But the act of time travel would most likely be instantaneous.
originally posted by: swanne
Time travel is something every physicists love to ponder upon. However, until now physicists were so caught up with the questions of causality (can an effect precede a cause?) and determinism (is fate already written for us?), they forgot an important variable: Quantum Uncertainty principle.
I have reasons to believe that due to quantum mechanics itself, if a person (or even a particle) travels back in time, then the history around him cannot repeat itself exactly the same way.
Here's why. Heisenberg has described how you can't know both the position and momentum of a particle - knowing one would prevent you from knowing about the other.
Now, let's say I decide to measure a particle's property tomorrow at exactly noon. I'd then know its position, which I'd note. Then, let's say I jump in the time machine and go back in time, to tomorrow at 11:59 a.m. - just in time to make another measurement of the same particle at noon. This time I only memorise its momentum. Though its other property cannot be currently known because I measured its momentum, I'd still have the information about its other property from my first time frame measurement. Now I'd know both its position and momentum simultaneously, of the same particle at exactly noon - cheating Heisenberg's Uncertainty Principle!
The only way to solve this paradox is by introducing Time Loop Evaporation. Basically, Heisenberg's Uncertainty Principle would make sure that the properties of a particle randomly differs everytime you go back in time, so that you can't cheat and record properties you shouldn't know.
This means that using the Butterfly Effect, it can be demonstrated that a Time Loop (causal chain reaction in which the time traveller is forced to go back in time only to repeat history and ultimately go back in time) will actually evaporate over time. Since physical history is influenced by the particles composing it, then everytime you'll go back in time, the particles composing the reality you see will always become more and more different, until they eventually change the very nature of matter and thus history - which will ultimately break the causality loop. You can think of it as a Thermal Death applied to a Looped Time iteration instead of a Linearly-Timed Universe.

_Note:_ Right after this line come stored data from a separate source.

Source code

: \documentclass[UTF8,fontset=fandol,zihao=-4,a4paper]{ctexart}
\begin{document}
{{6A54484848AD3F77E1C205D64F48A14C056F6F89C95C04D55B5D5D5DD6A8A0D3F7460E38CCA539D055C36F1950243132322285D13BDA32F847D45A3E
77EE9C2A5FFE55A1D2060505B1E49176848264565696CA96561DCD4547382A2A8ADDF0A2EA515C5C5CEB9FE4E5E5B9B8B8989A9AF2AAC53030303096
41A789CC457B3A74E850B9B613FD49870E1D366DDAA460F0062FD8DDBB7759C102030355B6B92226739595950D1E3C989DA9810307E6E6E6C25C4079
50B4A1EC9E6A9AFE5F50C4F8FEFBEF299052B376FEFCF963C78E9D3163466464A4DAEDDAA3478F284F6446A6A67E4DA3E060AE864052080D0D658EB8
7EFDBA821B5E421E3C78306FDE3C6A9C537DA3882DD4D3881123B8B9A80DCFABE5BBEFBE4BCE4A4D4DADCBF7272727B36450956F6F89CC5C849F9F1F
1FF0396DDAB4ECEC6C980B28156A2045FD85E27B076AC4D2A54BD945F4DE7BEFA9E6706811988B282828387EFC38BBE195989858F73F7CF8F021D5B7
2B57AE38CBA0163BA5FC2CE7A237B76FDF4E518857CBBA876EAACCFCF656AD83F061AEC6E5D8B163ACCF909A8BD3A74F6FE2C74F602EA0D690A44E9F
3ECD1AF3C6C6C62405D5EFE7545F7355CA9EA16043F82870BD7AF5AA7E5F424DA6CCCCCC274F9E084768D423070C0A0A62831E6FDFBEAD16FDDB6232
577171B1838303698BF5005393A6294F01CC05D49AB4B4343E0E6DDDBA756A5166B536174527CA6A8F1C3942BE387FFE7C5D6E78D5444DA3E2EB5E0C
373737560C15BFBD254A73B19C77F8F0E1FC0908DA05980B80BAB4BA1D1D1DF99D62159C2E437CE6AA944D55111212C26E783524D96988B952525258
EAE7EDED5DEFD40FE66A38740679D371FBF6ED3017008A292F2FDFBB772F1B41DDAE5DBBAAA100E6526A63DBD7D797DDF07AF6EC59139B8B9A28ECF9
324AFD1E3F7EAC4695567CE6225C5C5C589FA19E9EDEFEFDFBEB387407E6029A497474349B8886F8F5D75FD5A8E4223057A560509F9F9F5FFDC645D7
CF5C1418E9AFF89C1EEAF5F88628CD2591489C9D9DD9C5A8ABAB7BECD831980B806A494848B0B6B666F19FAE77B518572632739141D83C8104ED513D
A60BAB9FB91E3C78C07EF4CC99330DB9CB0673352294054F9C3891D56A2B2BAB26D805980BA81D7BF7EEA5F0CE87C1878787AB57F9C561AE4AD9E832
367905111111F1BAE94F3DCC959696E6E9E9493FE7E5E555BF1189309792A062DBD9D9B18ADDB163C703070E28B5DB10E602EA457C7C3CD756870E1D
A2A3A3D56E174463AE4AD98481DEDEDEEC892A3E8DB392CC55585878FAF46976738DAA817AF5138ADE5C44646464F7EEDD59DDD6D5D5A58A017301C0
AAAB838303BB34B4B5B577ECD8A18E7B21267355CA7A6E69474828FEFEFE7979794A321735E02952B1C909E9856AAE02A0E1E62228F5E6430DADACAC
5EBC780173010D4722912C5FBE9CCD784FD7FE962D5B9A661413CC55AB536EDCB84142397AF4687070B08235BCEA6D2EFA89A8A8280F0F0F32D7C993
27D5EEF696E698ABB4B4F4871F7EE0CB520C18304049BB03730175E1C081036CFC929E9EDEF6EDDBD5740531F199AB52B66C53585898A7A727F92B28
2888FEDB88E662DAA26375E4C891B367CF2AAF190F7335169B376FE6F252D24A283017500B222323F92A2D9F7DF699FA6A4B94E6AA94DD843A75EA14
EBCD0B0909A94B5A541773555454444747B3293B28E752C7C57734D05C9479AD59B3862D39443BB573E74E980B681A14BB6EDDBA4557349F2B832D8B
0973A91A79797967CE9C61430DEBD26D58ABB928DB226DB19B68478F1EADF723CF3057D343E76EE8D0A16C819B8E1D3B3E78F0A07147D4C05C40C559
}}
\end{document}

Time Loop Evaporation may actually solve the causality problems some physicists are having with Time Travel. Going back in Time would now basically be equivalent to going into a different Universe (since the particles building it are different at the quantum level), which means that its effects will form a different future, parallel to (and not replacing) your original universe history. In other words, the Grandfather Paradox would now be solved since there would now be two grandfathers, in two different universes - the one you meet by going back in time being different, at the quantum level, from the one who actually generated your lineage.
And this concludes my presentation of my new, Time Loop Evaporation theory.
******
At Time's End,
Swan
originally posted by: 23432
First time you travel to 11.59 , you have not arrived at the universe you've left ?
Different particle , different universe ?
originally posted by: swanne
originally posted by: 23432
First time you travel to 11.59 , you have not arrived at the universe you've left ?
Different particle , different universe ?
Exactly. And how do you know it's different? Simple - the particle has changed its properties. The past is subject to the Uncertainty Principle, therefore time loops never repeat themselves the exact same way, and, thus, the loop eventually breaks.